■ RECORDS FOR THIS TASK:
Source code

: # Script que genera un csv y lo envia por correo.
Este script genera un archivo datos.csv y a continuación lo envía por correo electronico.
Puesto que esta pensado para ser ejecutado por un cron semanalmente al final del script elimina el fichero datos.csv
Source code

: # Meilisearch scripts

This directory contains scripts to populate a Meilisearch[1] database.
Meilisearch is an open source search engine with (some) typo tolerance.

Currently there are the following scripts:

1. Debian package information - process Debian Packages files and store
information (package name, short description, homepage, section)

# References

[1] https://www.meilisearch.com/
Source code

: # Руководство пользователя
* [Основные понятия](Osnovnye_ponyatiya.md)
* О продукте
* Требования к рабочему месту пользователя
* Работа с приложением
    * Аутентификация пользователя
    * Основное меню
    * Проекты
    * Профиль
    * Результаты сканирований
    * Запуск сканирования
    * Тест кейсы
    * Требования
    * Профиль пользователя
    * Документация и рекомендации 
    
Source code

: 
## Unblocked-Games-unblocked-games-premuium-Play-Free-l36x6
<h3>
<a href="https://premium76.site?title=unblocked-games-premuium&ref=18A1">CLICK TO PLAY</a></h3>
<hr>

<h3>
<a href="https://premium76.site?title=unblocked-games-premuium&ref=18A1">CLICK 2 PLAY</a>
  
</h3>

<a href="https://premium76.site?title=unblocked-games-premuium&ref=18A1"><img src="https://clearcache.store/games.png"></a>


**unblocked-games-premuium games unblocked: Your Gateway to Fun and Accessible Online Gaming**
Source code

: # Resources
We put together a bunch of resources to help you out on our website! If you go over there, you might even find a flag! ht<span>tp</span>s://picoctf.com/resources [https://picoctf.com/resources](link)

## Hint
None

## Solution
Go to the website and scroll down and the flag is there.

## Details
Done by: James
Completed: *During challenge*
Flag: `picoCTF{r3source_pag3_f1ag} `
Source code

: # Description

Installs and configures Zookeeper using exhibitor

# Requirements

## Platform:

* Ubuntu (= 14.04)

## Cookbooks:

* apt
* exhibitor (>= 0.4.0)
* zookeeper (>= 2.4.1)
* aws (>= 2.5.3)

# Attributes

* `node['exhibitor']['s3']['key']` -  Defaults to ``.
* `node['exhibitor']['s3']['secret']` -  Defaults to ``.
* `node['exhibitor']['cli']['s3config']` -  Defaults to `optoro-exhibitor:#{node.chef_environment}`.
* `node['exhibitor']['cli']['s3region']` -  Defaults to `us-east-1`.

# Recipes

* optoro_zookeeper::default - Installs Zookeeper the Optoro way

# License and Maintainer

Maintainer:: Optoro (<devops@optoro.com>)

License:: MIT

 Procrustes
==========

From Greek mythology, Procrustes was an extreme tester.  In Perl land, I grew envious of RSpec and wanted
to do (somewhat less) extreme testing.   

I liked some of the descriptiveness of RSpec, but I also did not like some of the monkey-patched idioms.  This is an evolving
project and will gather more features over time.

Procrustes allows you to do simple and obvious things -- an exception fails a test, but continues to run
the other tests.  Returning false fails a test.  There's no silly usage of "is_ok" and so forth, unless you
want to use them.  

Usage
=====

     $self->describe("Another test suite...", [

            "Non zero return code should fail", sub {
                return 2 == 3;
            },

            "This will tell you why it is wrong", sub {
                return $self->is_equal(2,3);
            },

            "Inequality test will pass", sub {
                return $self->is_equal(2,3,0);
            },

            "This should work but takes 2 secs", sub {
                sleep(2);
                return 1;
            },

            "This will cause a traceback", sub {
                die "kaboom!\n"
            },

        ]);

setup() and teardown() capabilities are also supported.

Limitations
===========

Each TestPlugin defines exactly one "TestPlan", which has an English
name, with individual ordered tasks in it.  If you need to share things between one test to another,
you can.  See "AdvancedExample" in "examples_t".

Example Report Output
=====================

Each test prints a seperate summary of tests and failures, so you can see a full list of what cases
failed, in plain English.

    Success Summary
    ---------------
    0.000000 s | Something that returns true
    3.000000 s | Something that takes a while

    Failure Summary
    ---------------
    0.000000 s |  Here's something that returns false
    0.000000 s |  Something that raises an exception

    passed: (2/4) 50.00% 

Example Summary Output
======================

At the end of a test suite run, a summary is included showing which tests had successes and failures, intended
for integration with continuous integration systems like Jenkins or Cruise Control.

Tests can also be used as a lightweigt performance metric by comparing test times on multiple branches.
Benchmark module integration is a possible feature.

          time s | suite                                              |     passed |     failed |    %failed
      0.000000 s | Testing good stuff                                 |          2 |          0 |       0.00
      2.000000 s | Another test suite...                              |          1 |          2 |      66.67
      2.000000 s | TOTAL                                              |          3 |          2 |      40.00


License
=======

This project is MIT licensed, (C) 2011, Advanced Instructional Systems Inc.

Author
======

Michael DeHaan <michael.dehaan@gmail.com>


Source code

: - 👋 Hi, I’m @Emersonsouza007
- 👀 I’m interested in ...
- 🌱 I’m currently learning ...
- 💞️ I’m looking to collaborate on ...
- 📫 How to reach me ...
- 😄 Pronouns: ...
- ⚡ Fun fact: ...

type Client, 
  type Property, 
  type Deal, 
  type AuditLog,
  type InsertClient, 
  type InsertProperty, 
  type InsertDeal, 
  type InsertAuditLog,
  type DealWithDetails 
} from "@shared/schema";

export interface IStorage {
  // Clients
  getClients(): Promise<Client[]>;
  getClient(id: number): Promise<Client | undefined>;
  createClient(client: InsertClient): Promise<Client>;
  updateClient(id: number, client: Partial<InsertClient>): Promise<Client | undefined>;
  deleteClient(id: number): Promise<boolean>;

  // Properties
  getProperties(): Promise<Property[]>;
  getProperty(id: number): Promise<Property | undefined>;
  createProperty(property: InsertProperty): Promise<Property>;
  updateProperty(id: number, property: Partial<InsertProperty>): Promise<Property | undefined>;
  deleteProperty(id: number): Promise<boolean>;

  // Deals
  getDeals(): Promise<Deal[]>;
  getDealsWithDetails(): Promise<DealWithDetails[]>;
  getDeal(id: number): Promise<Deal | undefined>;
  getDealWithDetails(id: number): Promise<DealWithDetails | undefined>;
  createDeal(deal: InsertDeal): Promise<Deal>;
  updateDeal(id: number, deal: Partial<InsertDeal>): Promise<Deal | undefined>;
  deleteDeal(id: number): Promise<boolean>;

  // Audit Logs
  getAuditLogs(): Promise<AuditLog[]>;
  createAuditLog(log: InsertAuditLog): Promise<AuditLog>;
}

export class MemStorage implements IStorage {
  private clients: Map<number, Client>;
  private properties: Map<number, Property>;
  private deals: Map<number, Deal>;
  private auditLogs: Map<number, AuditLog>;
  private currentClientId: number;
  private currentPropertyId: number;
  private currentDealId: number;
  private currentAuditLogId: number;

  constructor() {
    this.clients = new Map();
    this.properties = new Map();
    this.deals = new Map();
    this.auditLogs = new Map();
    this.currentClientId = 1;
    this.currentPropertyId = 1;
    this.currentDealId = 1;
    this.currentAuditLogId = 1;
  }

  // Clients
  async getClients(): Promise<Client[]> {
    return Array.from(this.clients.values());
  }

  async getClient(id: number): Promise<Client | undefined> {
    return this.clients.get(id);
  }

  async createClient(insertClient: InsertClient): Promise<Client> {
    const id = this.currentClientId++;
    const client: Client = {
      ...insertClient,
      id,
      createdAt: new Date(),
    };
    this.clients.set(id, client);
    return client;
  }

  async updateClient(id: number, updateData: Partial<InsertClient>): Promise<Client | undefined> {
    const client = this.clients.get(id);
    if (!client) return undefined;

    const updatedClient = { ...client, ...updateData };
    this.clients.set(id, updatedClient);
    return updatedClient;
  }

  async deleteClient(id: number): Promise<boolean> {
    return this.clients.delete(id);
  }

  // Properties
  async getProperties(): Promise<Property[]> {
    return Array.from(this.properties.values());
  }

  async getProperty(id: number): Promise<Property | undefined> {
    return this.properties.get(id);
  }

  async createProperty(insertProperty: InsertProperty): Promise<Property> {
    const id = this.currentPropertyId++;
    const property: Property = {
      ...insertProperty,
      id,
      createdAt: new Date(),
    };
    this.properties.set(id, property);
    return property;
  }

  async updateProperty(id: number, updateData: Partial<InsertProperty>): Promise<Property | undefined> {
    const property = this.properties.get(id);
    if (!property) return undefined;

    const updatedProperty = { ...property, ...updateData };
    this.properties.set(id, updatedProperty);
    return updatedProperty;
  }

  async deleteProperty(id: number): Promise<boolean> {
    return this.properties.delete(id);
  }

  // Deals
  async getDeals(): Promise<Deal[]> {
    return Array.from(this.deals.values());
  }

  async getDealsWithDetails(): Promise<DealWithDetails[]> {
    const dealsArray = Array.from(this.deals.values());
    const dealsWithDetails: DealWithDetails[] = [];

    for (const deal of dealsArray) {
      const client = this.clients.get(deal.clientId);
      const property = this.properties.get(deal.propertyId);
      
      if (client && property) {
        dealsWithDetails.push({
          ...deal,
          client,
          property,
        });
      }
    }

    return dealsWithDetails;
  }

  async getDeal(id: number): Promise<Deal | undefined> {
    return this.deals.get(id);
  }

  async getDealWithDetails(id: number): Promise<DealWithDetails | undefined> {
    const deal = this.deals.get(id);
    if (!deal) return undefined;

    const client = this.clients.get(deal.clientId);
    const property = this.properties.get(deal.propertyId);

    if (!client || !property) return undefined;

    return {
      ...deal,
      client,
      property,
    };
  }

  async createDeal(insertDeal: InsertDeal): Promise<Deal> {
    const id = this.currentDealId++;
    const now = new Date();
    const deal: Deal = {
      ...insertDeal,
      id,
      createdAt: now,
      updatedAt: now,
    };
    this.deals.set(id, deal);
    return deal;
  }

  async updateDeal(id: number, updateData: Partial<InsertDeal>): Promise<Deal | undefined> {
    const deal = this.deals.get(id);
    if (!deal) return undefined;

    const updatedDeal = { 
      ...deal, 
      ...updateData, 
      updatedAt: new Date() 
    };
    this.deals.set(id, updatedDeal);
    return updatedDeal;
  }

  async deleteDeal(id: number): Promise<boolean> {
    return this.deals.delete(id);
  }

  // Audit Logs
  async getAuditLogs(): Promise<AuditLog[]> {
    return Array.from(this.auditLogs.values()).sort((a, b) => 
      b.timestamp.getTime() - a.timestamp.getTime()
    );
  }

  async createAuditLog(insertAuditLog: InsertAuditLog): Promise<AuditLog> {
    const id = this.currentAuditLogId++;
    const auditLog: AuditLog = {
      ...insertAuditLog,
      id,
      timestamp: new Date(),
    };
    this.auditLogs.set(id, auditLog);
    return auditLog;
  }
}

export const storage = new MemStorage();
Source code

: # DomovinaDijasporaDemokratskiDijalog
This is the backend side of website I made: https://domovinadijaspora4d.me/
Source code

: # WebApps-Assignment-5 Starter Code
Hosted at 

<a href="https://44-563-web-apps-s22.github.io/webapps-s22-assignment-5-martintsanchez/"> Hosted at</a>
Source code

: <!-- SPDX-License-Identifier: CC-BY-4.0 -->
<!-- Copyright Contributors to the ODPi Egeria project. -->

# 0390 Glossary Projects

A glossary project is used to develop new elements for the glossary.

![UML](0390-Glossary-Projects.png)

■ DESCRIPTION OF THE TASK: When you answer, output each line of the data exactly as given, from its first line up to and including the one with "1. Debian package".

■ WRITTEN ANSWER:
Source code

: # Script que genera un csv y lo envia por correo.
Este script genera un archivo datos.csv y a continuación lo envía por correo electronico.
Puesto que esta pensado para ser ejecutado por un cron semanalmente al final del script elimina el fichero datos.csv
Source code

: # Meilisearch scripts

This directory contains scripts to populate a Meilisearch[1] database.
Meilisearch is an open source search engine with (some) typo tolerance.

Currently there are the following scripts:

1. Debian package information - process Debian Packages files and store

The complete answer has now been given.